*TASK ITEM*
For the entries that follow, restate word for word the line containing "This is one", the line containing "the algorithms behind", and every line that lies between them.

Collected data:
((
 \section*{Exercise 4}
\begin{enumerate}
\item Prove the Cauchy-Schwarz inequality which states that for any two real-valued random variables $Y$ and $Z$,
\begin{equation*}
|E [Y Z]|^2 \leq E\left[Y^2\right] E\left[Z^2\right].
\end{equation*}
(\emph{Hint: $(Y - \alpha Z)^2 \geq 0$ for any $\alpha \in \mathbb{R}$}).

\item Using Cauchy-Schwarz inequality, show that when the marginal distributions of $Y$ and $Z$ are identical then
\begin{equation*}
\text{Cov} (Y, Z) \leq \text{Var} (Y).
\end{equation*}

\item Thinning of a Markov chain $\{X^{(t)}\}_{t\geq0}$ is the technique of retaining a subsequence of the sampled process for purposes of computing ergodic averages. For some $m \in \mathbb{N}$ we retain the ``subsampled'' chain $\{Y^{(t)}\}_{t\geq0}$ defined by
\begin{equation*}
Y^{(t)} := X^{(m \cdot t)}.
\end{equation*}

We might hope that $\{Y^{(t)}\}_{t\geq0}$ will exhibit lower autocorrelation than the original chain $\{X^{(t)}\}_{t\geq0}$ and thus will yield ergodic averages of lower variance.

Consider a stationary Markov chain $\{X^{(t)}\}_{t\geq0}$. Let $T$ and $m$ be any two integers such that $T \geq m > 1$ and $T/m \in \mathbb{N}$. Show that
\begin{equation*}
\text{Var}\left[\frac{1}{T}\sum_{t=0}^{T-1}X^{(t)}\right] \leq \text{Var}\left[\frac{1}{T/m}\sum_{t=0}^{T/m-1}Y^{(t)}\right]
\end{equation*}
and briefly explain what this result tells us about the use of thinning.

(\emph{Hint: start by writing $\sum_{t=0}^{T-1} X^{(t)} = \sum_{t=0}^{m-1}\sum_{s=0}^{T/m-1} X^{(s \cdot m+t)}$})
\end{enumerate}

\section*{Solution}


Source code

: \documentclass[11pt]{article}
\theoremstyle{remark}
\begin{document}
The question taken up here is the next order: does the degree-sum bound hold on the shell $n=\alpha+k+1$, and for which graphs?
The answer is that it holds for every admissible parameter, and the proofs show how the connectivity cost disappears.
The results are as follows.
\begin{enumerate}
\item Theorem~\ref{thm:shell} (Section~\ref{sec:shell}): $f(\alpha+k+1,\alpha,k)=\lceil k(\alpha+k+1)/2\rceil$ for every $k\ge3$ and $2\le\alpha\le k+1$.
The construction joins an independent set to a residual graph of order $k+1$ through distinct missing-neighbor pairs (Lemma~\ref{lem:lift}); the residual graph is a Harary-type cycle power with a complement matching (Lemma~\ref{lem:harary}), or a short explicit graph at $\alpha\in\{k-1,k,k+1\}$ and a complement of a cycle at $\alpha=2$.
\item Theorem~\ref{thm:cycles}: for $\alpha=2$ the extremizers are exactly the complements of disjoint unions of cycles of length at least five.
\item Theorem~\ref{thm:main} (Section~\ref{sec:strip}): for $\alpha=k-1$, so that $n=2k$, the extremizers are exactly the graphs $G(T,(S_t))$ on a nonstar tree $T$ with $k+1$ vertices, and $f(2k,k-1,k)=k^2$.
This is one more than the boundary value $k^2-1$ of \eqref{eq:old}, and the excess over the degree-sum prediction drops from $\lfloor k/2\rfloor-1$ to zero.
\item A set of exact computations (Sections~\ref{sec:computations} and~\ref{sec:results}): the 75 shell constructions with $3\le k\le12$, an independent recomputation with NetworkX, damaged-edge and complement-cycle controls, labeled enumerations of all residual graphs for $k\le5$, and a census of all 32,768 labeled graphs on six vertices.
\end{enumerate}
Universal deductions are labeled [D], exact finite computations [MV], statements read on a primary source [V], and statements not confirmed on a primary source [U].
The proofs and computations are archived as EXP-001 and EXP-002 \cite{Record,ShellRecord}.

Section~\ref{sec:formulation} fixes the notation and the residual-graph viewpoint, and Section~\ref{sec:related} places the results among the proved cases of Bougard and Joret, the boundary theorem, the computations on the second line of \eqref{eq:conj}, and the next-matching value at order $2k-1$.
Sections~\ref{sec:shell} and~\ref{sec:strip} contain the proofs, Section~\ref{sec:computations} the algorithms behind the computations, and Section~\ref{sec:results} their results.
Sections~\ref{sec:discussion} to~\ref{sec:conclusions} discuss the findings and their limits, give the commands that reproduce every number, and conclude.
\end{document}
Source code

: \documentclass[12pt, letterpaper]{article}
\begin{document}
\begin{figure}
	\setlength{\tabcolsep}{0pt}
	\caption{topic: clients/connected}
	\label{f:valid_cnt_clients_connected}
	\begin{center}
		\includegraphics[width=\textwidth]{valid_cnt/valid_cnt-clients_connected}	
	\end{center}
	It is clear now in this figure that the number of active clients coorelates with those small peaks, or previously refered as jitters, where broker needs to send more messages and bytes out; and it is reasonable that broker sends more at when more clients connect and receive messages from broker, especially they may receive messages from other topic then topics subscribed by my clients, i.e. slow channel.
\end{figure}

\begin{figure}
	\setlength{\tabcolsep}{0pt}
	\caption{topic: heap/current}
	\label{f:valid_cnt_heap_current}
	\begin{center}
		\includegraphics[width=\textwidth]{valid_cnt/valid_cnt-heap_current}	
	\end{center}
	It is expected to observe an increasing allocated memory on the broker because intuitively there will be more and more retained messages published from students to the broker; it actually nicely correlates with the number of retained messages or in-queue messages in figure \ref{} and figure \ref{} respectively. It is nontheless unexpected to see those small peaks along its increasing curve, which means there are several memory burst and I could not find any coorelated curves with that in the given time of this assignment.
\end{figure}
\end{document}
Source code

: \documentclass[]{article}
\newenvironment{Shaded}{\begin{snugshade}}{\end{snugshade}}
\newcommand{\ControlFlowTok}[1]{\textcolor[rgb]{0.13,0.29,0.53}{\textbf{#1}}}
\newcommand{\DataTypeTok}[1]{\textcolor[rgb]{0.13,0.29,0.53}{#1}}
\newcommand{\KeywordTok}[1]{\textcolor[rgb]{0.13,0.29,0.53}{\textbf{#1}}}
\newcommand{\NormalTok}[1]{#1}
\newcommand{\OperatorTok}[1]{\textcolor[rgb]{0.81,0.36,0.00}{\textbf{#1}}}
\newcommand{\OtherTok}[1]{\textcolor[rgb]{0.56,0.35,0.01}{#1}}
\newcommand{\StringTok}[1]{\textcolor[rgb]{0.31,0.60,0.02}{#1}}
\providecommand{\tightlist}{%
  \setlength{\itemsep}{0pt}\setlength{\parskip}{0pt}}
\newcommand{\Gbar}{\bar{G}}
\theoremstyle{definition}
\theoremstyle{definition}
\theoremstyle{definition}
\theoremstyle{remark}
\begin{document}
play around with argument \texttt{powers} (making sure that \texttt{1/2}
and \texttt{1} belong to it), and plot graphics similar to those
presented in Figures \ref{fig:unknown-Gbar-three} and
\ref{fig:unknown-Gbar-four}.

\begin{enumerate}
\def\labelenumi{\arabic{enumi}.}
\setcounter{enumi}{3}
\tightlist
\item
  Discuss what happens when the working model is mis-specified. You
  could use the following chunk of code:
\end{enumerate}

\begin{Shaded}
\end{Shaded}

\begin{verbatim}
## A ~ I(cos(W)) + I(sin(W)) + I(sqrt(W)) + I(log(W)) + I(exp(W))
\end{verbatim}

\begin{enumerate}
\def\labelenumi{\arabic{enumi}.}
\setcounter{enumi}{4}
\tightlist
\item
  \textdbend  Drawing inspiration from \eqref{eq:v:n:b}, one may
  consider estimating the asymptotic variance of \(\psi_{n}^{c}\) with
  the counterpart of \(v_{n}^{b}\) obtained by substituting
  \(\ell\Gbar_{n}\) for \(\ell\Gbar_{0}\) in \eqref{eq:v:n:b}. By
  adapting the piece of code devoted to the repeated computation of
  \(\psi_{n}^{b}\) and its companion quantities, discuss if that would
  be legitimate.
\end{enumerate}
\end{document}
))
*WRITTEN ANSWER*
This is one more than the boundary value $k^2-1$ of \eqref{eq:old}, and the excess over the degree-sum prediction drops from $\lfloor k/2\rfloor-1$ to zero.
\item A set of exact computations (Sections~\ref{sec:computations} and~\ref{sec:results}): the 75 shell constructions with $3\le k\le12$, an independent recomputation with NetworkX, damaged-edge and complement-cycle controls, labeled enumerations of all residual graphs for $k\le5$, and a census of all 32,768 labeled graphs on six vertices.
\end{enumerate}
Universal deductions are labeled [D], exact finite computations [MV], statements read on a primary source [V], and statements not confirmed on a primary source [U].
The proofs and computations are archived as EXP-001 and EXP-002 \cite{Record,ShellRecord}.

Section~\ref{sec:formulation} fixes the notation and the residual-graph viewpoint, and Section~\ref{sec:related} places the results among the proved cases of Bougard and Joret, the boundary theorem, the computations on the second line of \eqref{eq:conj}, and the next-matching value at order $2k-1$.
Sections~\ref{sec:shell} and~\ref{sec:strip} contain the proofs, Section~\ref{sec:computations} the algorithms behind the computations, and Section~\ref{sec:results} their results.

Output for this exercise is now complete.